Building a Submission Strategy
Professional artists treat submissions as an ongoing practice, not an occasional activity. A strategic approach maximizes your acceptance rate and manages costs.
Set an annual budget. Decide how much you can spend on entry fees per year. At $25 average, a budget of $500 covers 20 targeted submissions — enough to build momentum.
Track everything. Maintain a record of every call you apply to: organization name, deadline, fee, result, and notes. Over time, you'll identify which types of calls respond best to your work.
Quality over quantity. Five carefully targeted submissions to well-matched calls outperform twenty generic applications. Read each call thoroughly and only apply when your work genuinely fits the criteria.
Diversify your targets. Mix local, regional, and national calls. Include both competitive (low acceptance rate, high prestige) and accessible (higher acceptance rate, emerging-artist-friendly) opportunities. Early career artists benefit from building exhibition credits at any level.
Submit early. Platforms occasionally have technical issues near deadlines, and some calls review submissions in the order received. Submitting a week before the deadline eliminates deadline anxiety.
After the Decision
If accepted: Respond promptly to the organization's logistics requests. Ship or deliver artwork on time, properly packaged, with clear labeling. Attend the opening reception if possible — networking at openings leads to future opportunities.

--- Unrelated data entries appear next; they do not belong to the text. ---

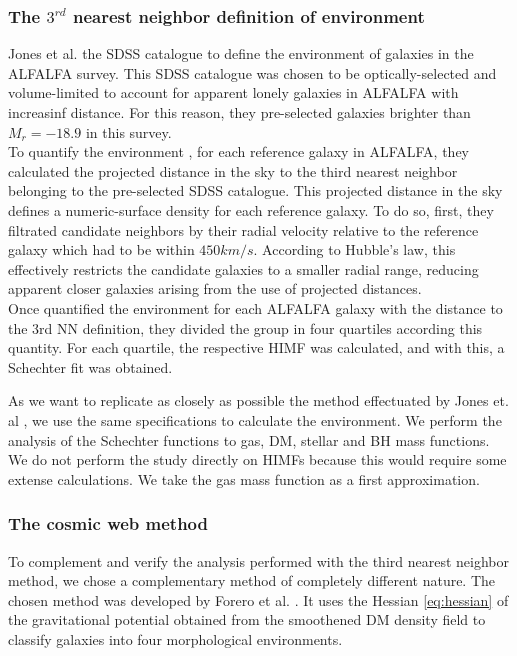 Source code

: \documentclass[a4paper,fleqn,usenatbib]{mnras}
\begin{document}
\subsubsection{The $3^{rd}$ nearest neighbor definition of environment}

Jones et al. \cite{Jones2016} the SDSS \cite{SDSS2011} catalogue to define the environment of galaxies in the ALFALFA \cite{ALFALFA} survey.
This SDSS catalogue was chosen to be optically-selected and volume-limited to account for apparent lonely galaxies in ALFALFA with increasinf distance. 
For this reason, they pre-selected galaxies brighter than $M_r = -18.9$ in this survey.\\

To quantify the environment , for each reference galaxy in ALFALFA, they calculated the projected distance in the sky to the third nearest neighbor belonging to the pre-selected SDSS catalogue.
This projected distance in the sky defines a numeric-surface density for each reference galaxy.
To do so, first, they filtrated candidate neighbors by their radial velocity relative to the reference galaxy which had to be within $450km/s$.
According to Hubble's law, this effectively restricts the candidate galaxies to a smaller radial range, reducing apparent closer galaxies arising from the use of projected distances. \\

Once quantified the environment for each ALFALFA galaxy with the distance to the 3rd NN definition, they divided the group in four quartiles according this quantity. 
For each quartile, the respective HIMF was calculated, and with this, a Schechter fit was obtained. 
 
As we want to replicate as closely as possible the method effectuated by Jones et. al \cite{Jones2016}, we use the same specifications to calculate the environment.
We perform the analysis of the Schechter functions to gas, DM, stellar and BH mass functions.
We do not perform the study directly on HIMFs because this would require some extense calculations. We take the gas mass function as a first approximation.\\

\subsubsection{The cosmic web method}
To complement and verify the analysis performed with the third nearest neighbor method, we chose a complementary method of completely different nature. 
The chosen method was developed by Forero et al. \cite{Forero2009}. 
It uses the Hessian \ref{eq:hessian} of the gravitational potential obtained from the smoothened DM density field to classify galaxies into four morphological environments.\\  
\end{document}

If rejected: This is normal. Established artists with decades of experience still get rejected regularly. A rejection reflects one jury's subjective assessment of one set of work against one specific call's criteria. It says nothing about the quality of your art.
Either way: Add the result to your tracking spreadsheet and move on to the next opportunity. Consistency over years — not any single acceptance or rejection — builds an exhibition career.
Where to Find Calls
- Crafted Call — Open calls from galleries and art organizations, filterable by medium, fee, and deadline
- Gallery websites and newsletters — Subscribe to organizations whose mission aligns with your work
- Social media art communities — Follow galleries, art centers, and call aggregators
- Local art councils — Many maintain listings of regional opportunities
- University art departments — Often post calls for students and alumni
The most reliable approach is using a dedicated platform that aggregates calls and standardizes the submission process, reducing the friction of applying to multiple opportunities.